**Recorded data**
_ _ _ _
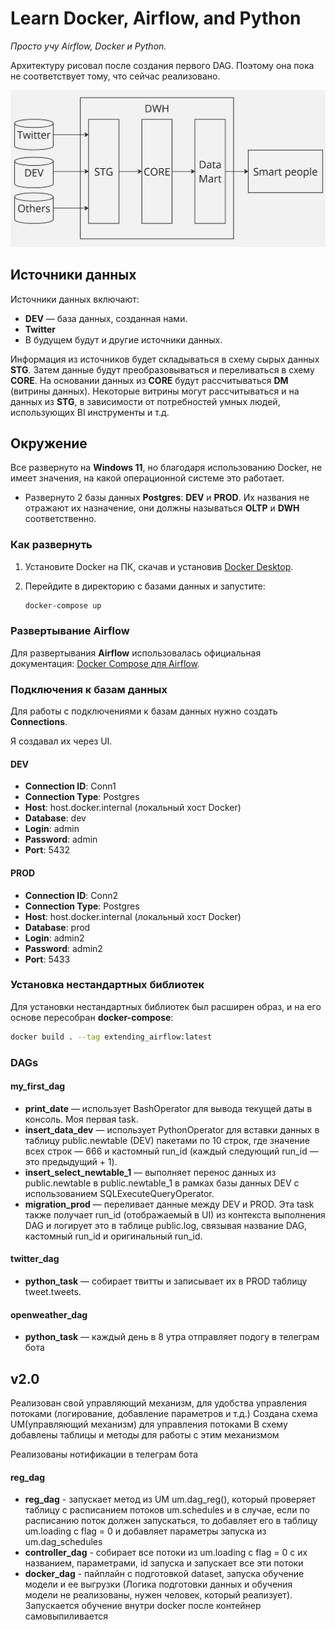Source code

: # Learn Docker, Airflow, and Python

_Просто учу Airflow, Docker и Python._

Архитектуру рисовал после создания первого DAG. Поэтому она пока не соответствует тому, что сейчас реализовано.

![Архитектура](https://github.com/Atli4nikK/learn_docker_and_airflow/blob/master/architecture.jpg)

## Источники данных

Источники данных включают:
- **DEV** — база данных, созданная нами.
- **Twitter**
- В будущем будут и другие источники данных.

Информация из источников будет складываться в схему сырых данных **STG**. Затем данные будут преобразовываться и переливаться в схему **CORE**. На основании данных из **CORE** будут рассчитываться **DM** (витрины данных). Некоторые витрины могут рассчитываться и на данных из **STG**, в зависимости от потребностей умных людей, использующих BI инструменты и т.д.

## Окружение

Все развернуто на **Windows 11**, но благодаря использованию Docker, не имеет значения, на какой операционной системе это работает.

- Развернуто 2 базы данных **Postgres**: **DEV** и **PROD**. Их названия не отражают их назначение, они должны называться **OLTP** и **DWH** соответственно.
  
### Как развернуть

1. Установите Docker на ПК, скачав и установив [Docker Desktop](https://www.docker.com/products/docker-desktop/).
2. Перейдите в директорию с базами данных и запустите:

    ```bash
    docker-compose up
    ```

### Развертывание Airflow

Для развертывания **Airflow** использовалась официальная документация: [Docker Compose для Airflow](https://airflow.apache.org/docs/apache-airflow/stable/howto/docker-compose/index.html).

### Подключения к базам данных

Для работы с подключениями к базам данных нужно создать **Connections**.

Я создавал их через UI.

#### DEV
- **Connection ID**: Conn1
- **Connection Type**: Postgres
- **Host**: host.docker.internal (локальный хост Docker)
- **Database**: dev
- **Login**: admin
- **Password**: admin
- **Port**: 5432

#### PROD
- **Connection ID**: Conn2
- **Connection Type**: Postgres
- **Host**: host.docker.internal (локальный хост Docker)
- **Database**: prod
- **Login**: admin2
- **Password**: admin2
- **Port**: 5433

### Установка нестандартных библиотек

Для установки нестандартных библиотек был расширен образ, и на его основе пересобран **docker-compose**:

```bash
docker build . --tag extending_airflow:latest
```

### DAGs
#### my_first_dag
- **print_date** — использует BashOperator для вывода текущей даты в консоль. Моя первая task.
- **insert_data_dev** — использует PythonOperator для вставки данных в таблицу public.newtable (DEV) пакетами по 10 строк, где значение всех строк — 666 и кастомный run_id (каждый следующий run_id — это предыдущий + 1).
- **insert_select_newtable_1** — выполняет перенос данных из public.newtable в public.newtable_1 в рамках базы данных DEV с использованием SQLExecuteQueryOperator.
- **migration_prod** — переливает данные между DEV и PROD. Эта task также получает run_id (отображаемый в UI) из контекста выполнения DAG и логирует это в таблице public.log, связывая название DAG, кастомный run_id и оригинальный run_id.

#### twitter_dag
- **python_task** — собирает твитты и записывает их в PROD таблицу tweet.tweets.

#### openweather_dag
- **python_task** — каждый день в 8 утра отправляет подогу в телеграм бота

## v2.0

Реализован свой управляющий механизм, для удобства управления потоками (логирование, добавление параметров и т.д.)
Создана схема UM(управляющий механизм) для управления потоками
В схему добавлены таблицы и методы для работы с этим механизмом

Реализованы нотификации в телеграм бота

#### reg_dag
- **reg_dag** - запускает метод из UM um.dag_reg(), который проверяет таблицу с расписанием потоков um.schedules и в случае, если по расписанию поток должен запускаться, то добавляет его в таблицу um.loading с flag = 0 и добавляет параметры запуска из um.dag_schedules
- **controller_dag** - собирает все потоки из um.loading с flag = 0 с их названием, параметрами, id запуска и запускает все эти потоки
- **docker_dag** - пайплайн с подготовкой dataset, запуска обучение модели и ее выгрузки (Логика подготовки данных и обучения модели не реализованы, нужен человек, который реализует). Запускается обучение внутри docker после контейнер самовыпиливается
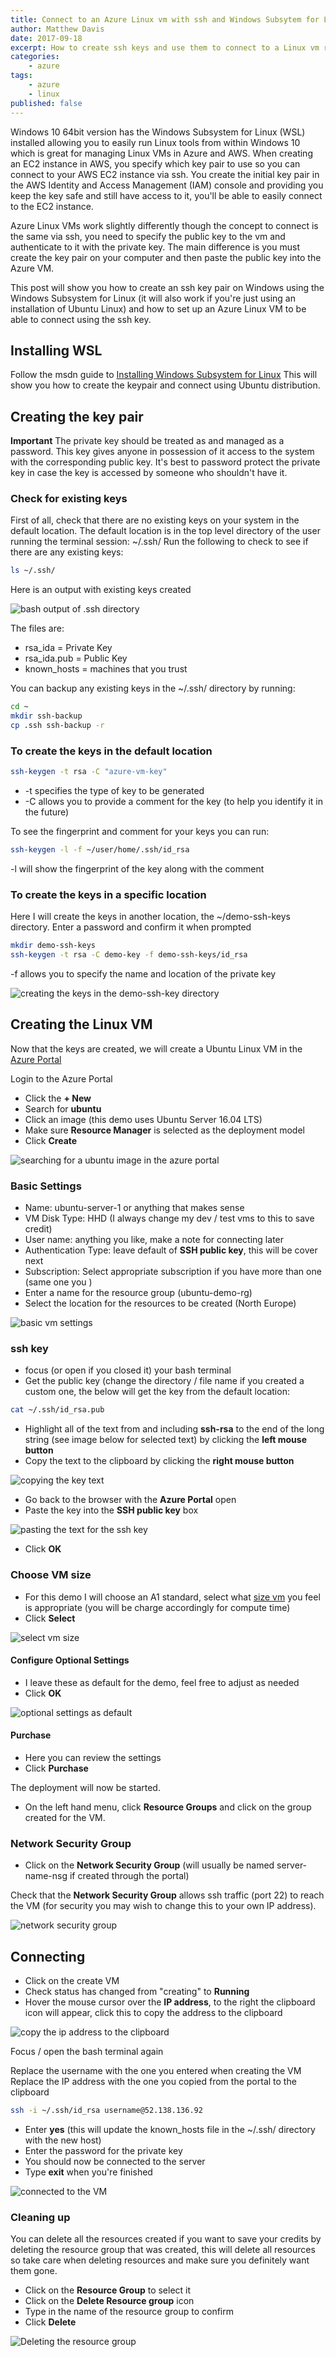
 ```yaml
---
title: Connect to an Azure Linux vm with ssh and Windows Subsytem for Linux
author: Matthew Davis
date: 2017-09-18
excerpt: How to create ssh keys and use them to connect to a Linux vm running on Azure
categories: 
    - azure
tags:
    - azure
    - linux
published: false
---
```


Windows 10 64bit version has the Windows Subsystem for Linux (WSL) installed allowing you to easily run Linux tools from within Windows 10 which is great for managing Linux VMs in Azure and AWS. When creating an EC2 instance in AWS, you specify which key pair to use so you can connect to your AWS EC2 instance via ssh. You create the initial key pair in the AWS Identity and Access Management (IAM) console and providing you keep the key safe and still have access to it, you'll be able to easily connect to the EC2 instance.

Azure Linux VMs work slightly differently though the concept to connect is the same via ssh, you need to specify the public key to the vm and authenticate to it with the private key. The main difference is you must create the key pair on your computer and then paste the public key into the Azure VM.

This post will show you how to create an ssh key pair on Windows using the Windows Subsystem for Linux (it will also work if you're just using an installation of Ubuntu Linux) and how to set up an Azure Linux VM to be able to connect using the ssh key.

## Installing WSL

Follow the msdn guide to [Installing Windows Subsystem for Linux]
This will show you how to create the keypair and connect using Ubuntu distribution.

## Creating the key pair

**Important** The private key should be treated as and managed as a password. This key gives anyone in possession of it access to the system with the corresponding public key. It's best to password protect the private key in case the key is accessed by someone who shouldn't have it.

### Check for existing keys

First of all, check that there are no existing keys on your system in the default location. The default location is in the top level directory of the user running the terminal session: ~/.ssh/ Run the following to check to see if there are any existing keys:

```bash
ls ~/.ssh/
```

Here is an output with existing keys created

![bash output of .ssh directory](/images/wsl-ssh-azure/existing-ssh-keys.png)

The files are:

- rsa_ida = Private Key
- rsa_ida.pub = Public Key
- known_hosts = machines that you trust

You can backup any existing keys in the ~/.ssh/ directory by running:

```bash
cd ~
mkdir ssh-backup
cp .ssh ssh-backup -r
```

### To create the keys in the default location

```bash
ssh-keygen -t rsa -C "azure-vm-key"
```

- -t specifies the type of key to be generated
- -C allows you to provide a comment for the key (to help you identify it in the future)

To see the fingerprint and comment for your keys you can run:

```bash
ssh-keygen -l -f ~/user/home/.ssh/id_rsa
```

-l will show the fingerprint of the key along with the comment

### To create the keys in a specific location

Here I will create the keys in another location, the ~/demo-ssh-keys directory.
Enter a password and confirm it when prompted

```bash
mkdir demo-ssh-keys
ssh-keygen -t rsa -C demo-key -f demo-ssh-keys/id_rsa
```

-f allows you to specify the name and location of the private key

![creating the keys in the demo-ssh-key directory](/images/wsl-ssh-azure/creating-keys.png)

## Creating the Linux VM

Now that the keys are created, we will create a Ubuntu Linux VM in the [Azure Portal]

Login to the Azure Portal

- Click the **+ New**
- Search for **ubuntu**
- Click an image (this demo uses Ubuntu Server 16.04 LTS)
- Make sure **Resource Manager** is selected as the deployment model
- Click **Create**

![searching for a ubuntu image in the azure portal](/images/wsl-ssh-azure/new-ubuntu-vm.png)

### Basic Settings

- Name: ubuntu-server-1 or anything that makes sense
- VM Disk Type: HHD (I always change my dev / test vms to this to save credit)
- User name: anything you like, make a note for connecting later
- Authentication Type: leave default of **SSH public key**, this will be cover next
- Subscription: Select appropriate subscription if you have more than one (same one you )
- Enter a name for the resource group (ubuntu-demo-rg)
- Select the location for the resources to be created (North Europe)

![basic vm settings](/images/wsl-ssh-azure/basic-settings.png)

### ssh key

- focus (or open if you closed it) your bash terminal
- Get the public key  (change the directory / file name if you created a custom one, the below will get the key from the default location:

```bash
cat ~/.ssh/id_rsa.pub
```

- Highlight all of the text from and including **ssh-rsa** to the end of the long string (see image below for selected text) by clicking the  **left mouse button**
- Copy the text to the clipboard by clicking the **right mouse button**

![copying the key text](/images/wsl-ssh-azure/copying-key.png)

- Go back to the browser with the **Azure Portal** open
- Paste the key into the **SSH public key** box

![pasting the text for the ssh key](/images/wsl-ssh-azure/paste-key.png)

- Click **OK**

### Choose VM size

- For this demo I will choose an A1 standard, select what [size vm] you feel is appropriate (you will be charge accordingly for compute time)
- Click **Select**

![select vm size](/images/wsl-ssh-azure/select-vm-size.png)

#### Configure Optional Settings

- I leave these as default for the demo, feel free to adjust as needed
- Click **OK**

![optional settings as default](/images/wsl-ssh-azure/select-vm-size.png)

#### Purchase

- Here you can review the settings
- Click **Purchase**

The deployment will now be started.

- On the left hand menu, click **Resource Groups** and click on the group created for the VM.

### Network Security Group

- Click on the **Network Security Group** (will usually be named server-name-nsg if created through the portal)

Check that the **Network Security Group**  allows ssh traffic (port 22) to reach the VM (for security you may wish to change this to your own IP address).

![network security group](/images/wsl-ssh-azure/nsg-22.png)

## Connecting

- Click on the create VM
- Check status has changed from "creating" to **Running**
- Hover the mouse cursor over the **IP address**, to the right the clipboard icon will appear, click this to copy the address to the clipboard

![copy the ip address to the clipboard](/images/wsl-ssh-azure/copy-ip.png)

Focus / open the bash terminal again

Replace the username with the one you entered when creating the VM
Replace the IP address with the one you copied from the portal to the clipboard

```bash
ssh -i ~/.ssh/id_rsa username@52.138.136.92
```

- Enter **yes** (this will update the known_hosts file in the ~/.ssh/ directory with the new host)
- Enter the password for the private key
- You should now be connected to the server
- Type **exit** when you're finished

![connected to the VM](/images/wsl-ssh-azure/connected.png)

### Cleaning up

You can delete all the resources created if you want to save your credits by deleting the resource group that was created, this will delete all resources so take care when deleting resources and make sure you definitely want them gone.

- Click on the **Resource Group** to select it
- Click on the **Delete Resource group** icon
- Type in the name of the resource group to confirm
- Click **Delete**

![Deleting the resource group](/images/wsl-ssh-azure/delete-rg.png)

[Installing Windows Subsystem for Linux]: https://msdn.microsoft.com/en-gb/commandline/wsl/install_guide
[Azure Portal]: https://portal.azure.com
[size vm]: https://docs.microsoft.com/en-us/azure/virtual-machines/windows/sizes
_ _ _ _
Look through the entries above. Copy out every line holding the word "into".

**Written response**
Azure Linux VMs work slightly differently though the concept to connect is the same via ssh, you need to specify the public key to the vm and authenticate to it with the private key. The main difference is you must create the key pair on your computer and then paste the public key into the Azure VM.
- Paste the key into the **SSH public key** box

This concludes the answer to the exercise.